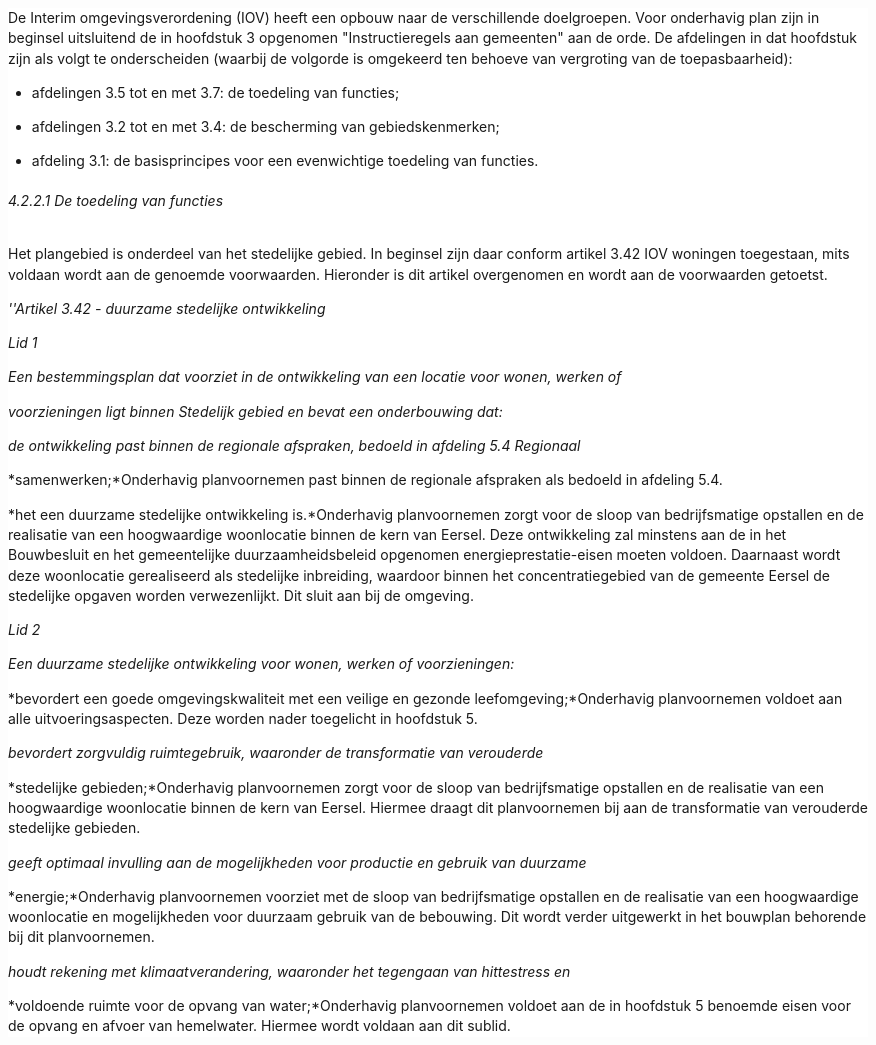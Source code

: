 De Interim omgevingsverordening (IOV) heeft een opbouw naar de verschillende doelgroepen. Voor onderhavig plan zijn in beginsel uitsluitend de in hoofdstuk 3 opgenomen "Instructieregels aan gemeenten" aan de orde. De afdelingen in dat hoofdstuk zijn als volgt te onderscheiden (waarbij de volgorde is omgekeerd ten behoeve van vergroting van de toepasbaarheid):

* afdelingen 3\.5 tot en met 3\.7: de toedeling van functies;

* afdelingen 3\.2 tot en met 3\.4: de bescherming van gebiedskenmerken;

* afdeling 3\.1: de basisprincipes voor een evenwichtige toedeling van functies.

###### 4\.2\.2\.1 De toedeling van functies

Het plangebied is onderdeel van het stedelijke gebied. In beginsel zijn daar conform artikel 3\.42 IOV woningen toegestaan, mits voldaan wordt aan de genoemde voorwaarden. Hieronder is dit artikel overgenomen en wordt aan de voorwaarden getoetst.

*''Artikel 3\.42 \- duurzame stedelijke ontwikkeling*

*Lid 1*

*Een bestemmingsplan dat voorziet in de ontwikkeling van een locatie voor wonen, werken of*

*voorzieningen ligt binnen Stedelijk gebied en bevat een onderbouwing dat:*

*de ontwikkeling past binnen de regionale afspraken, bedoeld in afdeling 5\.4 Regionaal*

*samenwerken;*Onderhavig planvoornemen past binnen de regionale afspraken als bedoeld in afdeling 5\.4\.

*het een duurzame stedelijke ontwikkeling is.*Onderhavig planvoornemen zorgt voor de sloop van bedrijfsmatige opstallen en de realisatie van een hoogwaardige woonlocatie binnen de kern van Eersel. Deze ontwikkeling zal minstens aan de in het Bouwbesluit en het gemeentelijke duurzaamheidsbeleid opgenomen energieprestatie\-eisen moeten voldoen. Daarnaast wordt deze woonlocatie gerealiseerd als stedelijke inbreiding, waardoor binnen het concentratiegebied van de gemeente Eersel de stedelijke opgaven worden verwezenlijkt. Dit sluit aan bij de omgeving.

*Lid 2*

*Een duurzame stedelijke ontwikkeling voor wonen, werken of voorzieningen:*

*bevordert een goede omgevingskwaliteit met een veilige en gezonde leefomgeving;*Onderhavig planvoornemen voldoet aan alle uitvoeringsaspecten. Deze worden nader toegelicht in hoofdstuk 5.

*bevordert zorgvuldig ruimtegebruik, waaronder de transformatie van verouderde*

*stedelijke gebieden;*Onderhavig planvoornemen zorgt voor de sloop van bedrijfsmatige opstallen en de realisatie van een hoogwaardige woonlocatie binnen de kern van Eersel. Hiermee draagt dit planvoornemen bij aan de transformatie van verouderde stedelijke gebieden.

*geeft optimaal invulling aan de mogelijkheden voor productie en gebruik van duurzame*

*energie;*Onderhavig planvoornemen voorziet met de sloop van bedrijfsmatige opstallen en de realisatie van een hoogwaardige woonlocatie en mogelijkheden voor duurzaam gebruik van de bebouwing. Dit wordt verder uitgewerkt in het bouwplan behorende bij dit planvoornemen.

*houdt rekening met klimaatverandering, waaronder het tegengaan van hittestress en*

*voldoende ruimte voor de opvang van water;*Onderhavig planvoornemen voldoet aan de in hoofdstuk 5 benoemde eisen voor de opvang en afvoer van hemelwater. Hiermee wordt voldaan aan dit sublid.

==

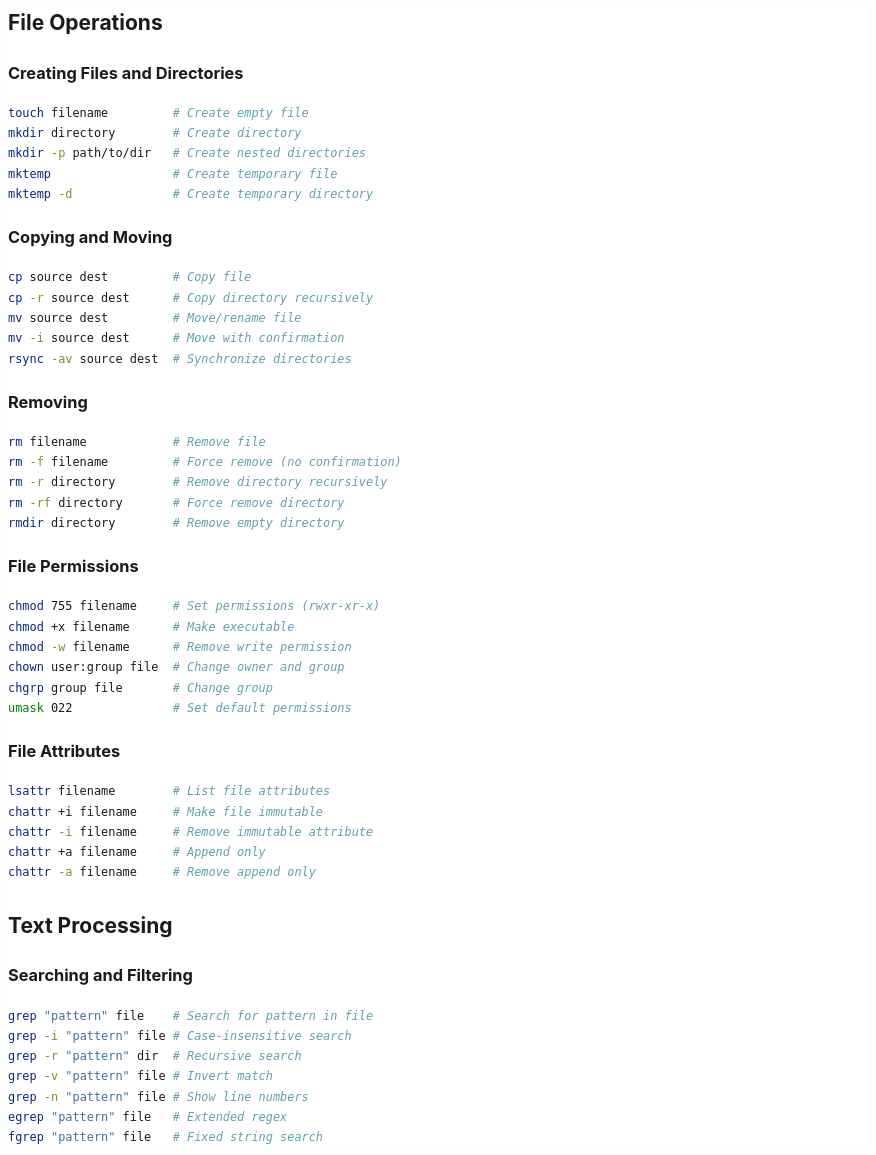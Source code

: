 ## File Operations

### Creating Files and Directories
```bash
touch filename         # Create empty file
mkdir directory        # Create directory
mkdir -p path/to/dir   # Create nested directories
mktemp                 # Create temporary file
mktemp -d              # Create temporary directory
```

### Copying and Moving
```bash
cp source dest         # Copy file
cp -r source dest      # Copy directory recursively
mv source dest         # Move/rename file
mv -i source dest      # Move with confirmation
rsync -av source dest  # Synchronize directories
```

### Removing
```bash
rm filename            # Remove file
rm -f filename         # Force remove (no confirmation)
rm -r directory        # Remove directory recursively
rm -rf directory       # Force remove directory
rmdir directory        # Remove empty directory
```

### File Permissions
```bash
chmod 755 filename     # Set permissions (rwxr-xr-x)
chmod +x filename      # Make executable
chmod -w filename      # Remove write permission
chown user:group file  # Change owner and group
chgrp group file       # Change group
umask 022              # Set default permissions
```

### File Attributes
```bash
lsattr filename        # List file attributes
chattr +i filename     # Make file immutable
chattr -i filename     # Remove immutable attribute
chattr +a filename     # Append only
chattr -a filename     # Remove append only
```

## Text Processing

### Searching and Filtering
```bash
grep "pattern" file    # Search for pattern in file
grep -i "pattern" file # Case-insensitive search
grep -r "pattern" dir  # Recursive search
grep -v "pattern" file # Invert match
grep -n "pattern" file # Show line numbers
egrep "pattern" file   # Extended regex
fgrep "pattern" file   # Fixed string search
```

EXERCISE DETAILS: Review the material and copy each line in which the word "transformatie" appears.

TASK RESULT:
*bevordert zorgvuldig ruimtegebruik, waaronder de transformatie van verouderde*
*stedelijke gebieden;*Onderhavig planvoornemen zorgt voor de sloop van bedrijfsmatige opstallen en de realisatie van een hoogwaardige woonlocatie binnen de kern van Eersel. Hiermee draagt dit planvoornemen bij aan de transformatie van verouderde stedelijke gebieden.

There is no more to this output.